Spot iron ore traded below $200 a tonne on Thursday for the first time since May 28, SteelHome consultancy data showed.

“Prices fell as iron ore demand weakens in the face of policy to reduce China’s steel output as a means to cut emissions,” Commonwealth Bank of Australia commodities analyst Vivek Dhar said in a note.

China has asked mills to limit this year’s output to no more than the 2020 volume after the first-half production grew nearly 12% compared with a year earlier.

Shagang Group, the world’s fourth-largest steel mill, said this week that it’s curtailing production and overseas sales to comply with government efforts to cut emissions.

Beijing’s attempts to cap steel output below last year’s record haven’t proved successful so far, with production climbing 12% in the first half from a year earlier.

That is raising expectations that activity will need to be restricted significantly through the end of the year. At the same time, China has unveiled more measures to curb overseas shipments, with the aim of using lower exports and inventories to offset supply shortfalls.

China’s steel curbs are weakening demand for iron ore, Vivek Dhar, commodities analyst at Commonwealth Bank of Australia, said in a note.

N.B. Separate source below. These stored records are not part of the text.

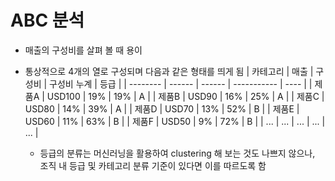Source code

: # ABC 분석

- 매출의 구성비를 살펴 볼 때 용이  
  
- 통상적으로 4개의 열로 구성되며 다음과 같은 형태를 띄게 됨
  | 카테고리 | 매출   | 구성비 | 구성비 누계 | 등급 |
  | -------- | ------ | ------ | ----------- | ---- |
  | 제품A    | USD100 | 19%    | 19%         | A    |
  | 제품B    | USD90  | 16%    | 25%         | A    |
  | 제품C    | USD80  | 14%    | 39%         | A    |
  | 제품D    | USD70  | 13%    | 52%         | B    |
  | 제품E    | USD60  | 11%    | 63%         | B    |
  | 제품F    | USD50  | 9%     | 72%         | B    |
  | ...      | ...    | ...    | ...         | ...  |

  - 등급의 분류는 머신러닝을 활용하여 clustering 해 보는 것도 나쁘지 않으나, 조직 내 등급 및 카테고리 분류 기준이 있다면 이를 따르도록 함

“Keeping production flat this year implies a 12% year-on-year contraction in second-half output. We don’t expect China’s crude steel output to contract to that extent, but China’s steel production is now facing more headwinds than slowing steel demand.”

Investors are also assessing signs of weaker demand from the property sector, according to Australia & New Zealand Banking Group.

China urged five cities to stabilize their local markets after residential housing prices rose too fast in the first half, the People’s Daily reported.